In order to take into account the shape of flood hydrographs, Manfreda et al. [6] introduced an equivalent duration, $t_p$ (s), based on the synthetic exponential hydrographs proposed by Fiorentino [13], since the assumed rectangular hydrographs would overestimate the overall volume associated with the flood. Therefore, it is necessary to assign to such a simplified hydrograph an equivalent duration expressed as follows:

$$t_p=0.632 \omega$$

(3)

where $\omega$ is a function of the lag time, $t_r\left(s\right),$ of the river basin upstream the detention dam. It can be estimated as follows:

$$\omega =1.027 t_r e^{2.277 n^{\prime }}$$

(4)

where $n^{\prime }$ is the exponent of the intensity duration curve of rainfall.

Equation [2] can be used to analytically compute the TDD₃ of the peak outflow from an in-line detention dam when the water level is at the crest of the spillway. Given the monotonic nature of the above expression, any probability distribution of the undisturbed flood peaks can be adopted. The expression of the TDD₃ will be as follows [14]:

$$f_y\left(y\right)=\left|\frac{d{g}^{-1}\left(y\right)}{dy}\right|f_x\left(g^{-1}\left(y\right)\right),$$

(5)

where the derivative of $g^{-1}\left(Q_{p,out}\right)$ assumes the following form:

$$\frac{d{g}^{-1}\left(Q_{p,out}\right)}{d{Q}_{p,out}}=\frac{k_{eq}\left(Q_c{t}_p+W_{max}\right)e^{\frac{t_p}{k_{eq}}}}{k_{eq}\left(Q_c{t}_p+W_{max}\right)e^{\frac{t_p}{k_{eq}}}+\left(t_p{W}_{max}-k_{eq}\left(Q_c{t}_p+W_{max}\right)\right)e^{\frac{W_{max}{t}_p}{k_{eq}\left(Q_c{t}_p+W_{max}\right)}}{}_{}}.$$

(6)

Finally, the TDD₃ of the outflow when $Q_{p,out}>Q_c$ assumes the following form:

$$p\left(Q_{p,out}\right)=\left|\frac{d{g}^{-1}\left(Q_{p,out}\right)}{d{Q}_{p,out}}\right|f_{Q_{p,out}}\left(g^{-1}\left(Q_{p,out}\right)\right).$$

(7)

3. Application

The results reported in Manfreda et al. [6] highlighted the ability of the TDD to properly interpret the impact of a detention dam on the final outflow. The proposed framework can be adapted to any probability distribution of floods, making it applicable to several case studies. In this context, we tested three different probability distributions of the incoming flood peaks (i.e., the families of the GEV distributions) and compared theoretical distributions with the results obtained from a numerical simulation.
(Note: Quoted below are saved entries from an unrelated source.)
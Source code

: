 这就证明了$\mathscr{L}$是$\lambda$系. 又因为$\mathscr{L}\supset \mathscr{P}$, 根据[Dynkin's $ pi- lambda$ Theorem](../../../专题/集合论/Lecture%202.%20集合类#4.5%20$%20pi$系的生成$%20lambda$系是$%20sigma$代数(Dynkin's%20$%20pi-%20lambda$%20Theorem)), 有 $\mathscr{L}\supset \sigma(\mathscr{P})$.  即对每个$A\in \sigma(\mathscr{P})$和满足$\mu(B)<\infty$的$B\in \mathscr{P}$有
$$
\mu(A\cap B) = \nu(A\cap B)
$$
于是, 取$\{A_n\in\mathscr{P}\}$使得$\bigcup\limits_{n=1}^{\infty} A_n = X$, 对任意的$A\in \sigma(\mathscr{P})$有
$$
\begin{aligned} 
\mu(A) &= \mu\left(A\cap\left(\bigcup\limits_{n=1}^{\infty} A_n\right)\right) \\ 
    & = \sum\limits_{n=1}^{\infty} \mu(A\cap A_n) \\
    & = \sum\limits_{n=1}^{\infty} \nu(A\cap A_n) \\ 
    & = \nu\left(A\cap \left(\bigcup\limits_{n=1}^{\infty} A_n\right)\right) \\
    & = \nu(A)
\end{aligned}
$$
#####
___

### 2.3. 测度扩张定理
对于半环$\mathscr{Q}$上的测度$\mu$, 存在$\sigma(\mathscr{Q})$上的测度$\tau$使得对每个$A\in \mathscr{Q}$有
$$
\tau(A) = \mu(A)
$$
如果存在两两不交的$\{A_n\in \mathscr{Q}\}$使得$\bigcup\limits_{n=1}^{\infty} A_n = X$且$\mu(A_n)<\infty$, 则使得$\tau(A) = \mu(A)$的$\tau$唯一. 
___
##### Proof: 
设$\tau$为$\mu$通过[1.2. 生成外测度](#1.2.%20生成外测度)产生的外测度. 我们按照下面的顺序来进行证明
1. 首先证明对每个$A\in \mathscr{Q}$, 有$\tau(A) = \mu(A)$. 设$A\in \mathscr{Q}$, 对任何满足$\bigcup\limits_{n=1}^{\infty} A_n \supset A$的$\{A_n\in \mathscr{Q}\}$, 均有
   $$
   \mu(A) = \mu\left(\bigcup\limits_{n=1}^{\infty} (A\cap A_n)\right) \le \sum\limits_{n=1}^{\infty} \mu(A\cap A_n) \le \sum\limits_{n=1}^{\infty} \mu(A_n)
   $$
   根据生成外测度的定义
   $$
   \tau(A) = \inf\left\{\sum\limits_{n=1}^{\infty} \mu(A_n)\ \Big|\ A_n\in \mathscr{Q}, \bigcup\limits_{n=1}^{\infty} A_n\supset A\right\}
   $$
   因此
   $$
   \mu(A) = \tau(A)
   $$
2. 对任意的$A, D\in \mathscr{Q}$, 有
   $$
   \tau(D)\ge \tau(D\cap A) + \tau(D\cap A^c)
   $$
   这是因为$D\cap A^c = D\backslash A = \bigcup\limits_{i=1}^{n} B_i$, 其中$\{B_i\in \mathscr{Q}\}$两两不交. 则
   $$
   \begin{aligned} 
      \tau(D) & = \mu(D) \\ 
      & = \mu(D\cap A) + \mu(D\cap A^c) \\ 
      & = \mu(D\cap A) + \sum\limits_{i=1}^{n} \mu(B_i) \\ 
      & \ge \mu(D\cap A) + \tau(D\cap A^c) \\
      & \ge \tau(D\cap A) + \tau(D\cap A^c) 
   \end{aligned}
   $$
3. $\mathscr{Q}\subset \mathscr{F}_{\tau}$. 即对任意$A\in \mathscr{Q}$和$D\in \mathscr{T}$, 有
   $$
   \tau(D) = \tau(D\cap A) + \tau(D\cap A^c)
In Figure 2, the TDD of the three considered distribution models and the empirical pdfs obtained via numerical hydraulic simulations (red dots for inflows, blue dots for outflows) are depicted. The three graphs were obtained by modifying the shape parameter, ξ, of the GEV distribution, which is equal to 0 for the Gumbel distribution (A), 0.5 for the Fréchet distribution (B), and −0.5 for the Weibull distribution (C). Looking at the results, it can be noted that a very good agreement between the obtained TDDs and the numerical simulations was achieved in all three families of distribution models.

4. Conclusions

The present manuscript reviewed the recent formulation to quantify the impact of detention dams on the probability distribution of floods. Despite the necessary simplifications of the method, it can be extremely useful in properly addressing the impacts of the presence of water infrastructures on floods. The methodology is flexible and can efficiently be used for the projects and design of small detention dams. For instance, this method has been recently applied to identify optimal solutions in flood control systems and quantify the impact of hydraulic structures on flood risk [15].